→ Assigned task:
Restate verbatim the span of lines below between the line with "let currentQuestionIndex = 0;" and the line with "<li>Option 3</li>", including those two lines, and only that span.

→ Input records:
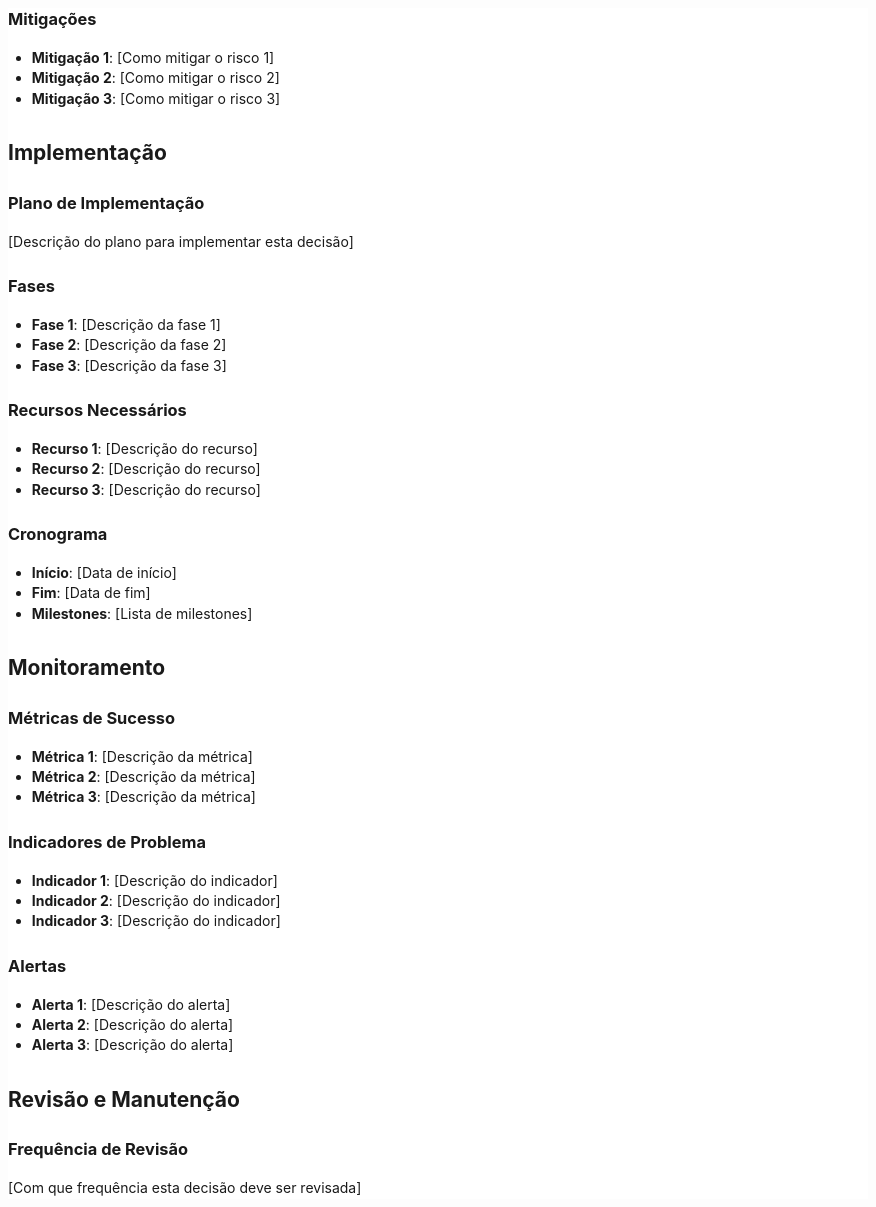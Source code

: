 ### Mitigações
- **Mitigação 1**: [Como mitigar o risco 1]
- **Mitigação 2**: [Como mitigar o risco 2]
- **Mitigação 3**: [Como mitigar o risco 3]

## Implementação

### Plano de Implementação
[Descrição do plano para implementar esta decisão]

### Fases
- **Fase 1**: [Descrição da fase 1]
- **Fase 2**: [Descrição da fase 2]
- **Fase 3**: [Descrição da fase 3]

### Recursos Necessários
- **Recurso 1**: [Descrição do recurso]
- **Recurso 2**: [Descrição do recurso]
- **Recurso 3**: [Descrição do recurso]

### Cronograma
- **Início**: [Data de início]
- **Fim**: [Data de fim]
- **Milestones**: [Lista de milestones]

## Monitoramento

### Métricas de Sucesso
- **Métrica 1**: [Descrição da métrica]
- **Métrica 2**: [Descrição da métrica]
- **Métrica 3**: [Descrição da métrica]

### Indicadores de Problema
- **Indicador 1**: [Descrição do indicador]
- **Indicador 2**: [Descrição do indicador]
- **Indicador 3**: [Descrição do indicador]

### Alertas
- **Alerta 1**: [Descrição do alerta]
- **Alerta 2**: [Descrição do alerta]
- **Alerta 3**: [Descrição do alerta]

## Revisão e Manutenção

### Frequência de Revisão
[Com que frequência esta decisão deve ser revisada]
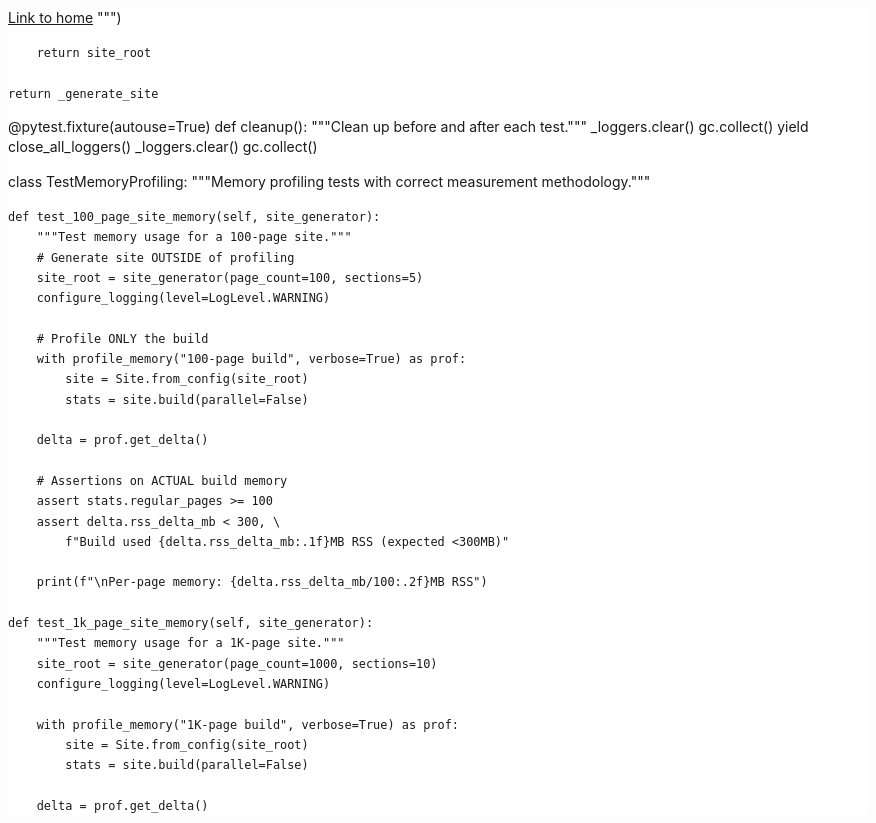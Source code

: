 [Link to home](/)
""")
        
        return site_root
    
    return _generate_site


@pytest.fixture(autouse=True)
def cleanup():
    """Clean up before and after each test."""
    _loggers.clear()
    gc.collect()
    yield
    close_all_loggers()
    _loggers.clear()
    gc.collect()


class TestMemoryProfiling:
    """Memory profiling tests with correct measurement methodology."""
    
    def test_100_page_site_memory(self, site_generator):
        """Test memory usage for a 100-page site."""
        # Generate site OUTSIDE of profiling
        site_root = site_generator(page_count=100, sections=5)
        configure_logging(level=LogLevel.WARNING)
        
        # Profile ONLY the build
        with profile_memory("100-page build", verbose=True) as prof:
            site = Site.from_config(site_root)
            stats = site.build(parallel=False)
        
        delta = prof.get_delta()
        
        # Assertions on ACTUAL build memory
        assert stats.regular_pages >= 100
        assert delta.rss_delta_mb < 300, \
            f"Build used {delta.rss_delta_mb:.1f}MB RSS (expected <300MB)"
        
        print(f"\nPer-page memory: {delta.rss_delta_mb/100:.2f}MB RSS")
    
    def test_1k_page_site_memory(self, site_generator):
        """Test memory usage for a 1K-page site."""
        site_root = site_generator(page_count=1000, sections=10)
        configure_logging(level=LogLevel.WARNING)
        
        with profile_memory("1K-page build", verbose=True) as prof:
            site = Site.from_config(site_root)
            stats = site.build(parallel=False)
        
        delta = prof.get_delta()
        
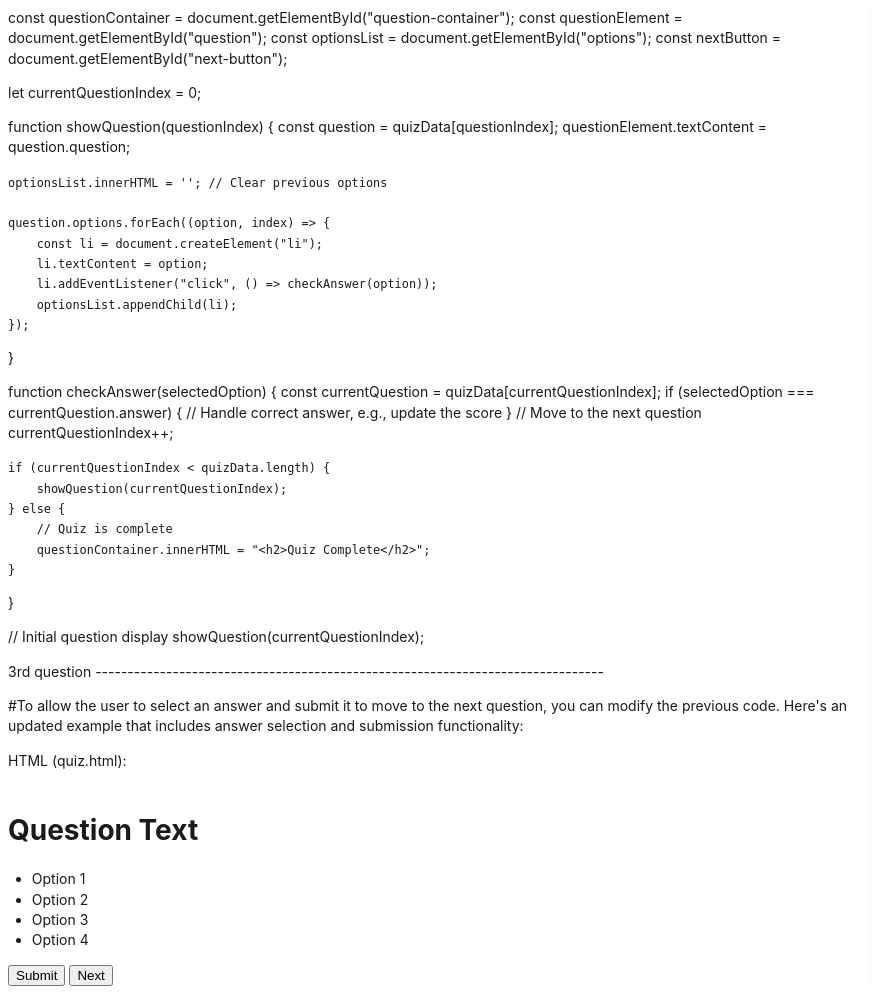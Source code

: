const questionContainer = document.getElementById("question-container");
const questionElement = document.getElementById("question");
const optionsList = document.getElementById("options");
const nextButton = document.getElementById("next-button");

let currentQuestionIndex = 0;

function showQuestion(questionIndex) {
    const question = quizData[questionIndex];
    questionElement.textContent = question.question;

    optionsList.innerHTML = ''; // Clear previous options

    question.options.forEach((option, index) => {
        const li = document.createElement("li");
        li.textContent = option;
        li.addEventListener("click", () => checkAnswer(option));
        optionsList.appendChild(li);
    });
}

function checkAnswer(selectedOption) {
    const currentQuestion = quizData[currentQuestionIndex];
    if (selectedOption === currentQuestion.answer) {
        // Handle correct answer, e.g., update the score
    }
    // Move to the next question
    currentQuestionIndex++;
    
    if (currentQuestionIndex < quizData.length) {
        showQuestion(currentQuestionIndex);
    } else {
        // Quiz is complete
        questionContainer.innerHTML = "<h2>Quiz Complete</h2>";
    }
}

// Initial question display
showQuestion(currentQuestionIndex);

3rd question -------------------------------------------------------------------------------

#To allow the user to select an answer and submit it to move to the next question, you can modify the previous code. Here's an updated example that includes answer selection and submission functionality:

HTML (quiz.html):
<!DOCTYPE html>
<html>
<head>
    <title>Quiz App</title>
</head>
<body>
    <div id="question-container">
        <h1 id="question">Question Text</h1>
        <ul id="options">
            <li>Option 1</li>
            <li>Option 2</li>
            <li>Option 3</li>
            <li>Option 4</li>
        </ul>
    </div>
    <button id="submit-button">Submit</button>
    <button id="next-button">Next</button>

→ Task output:
let currentQuestionIndex = 0;

function showQuestion(questionIndex) {
    const question = quizData[questionIndex];
    questionElement.textContent = question.question;

    optionsList.innerHTML = ''; // Clear previous options

    question.options.forEach((option, index) => {
        const li = document.createElement("li");
        li.textContent = option;
        li.addEventListener("click", () => checkAnswer(option));
        optionsList.appendChild(li);
    });
}

function checkAnswer(selectedOption) {
    const currentQuestion = quizData[currentQuestionIndex];
    if (selectedOption === currentQuestion.answer) {
        // Handle correct answer, e.g., update the score
    }
    // Move to the next question
    currentQuestionIndex++;
    
    if (currentQuestionIndex < quizData.length) {
        showQuestion(currentQuestionIndex);
    } else {
        // Quiz is complete
        questionContainer.innerHTML = "<h2>Quiz Complete</h2>";
    }
}

// Initial question display
showQuestion(currentQuestionIndex);

3rd question -------------------------------------------------------------------------------

#To allow the user to select an answer and submit it to move to the next question, you can modify the previous code. Here's an updated example that includes answer selection and submission functionality:

HTML (quiz.html):
<!DOCTYPE html>
<html>
<head>
    <title>Quiz App</title>
</head>
<body>
    <div id="question-container">
        <h1 id="question">Question Text</h1>
        <ul id="options">
            <li>Option 1</li>
            <li>Option 2</li>
            <li>Option 3</li>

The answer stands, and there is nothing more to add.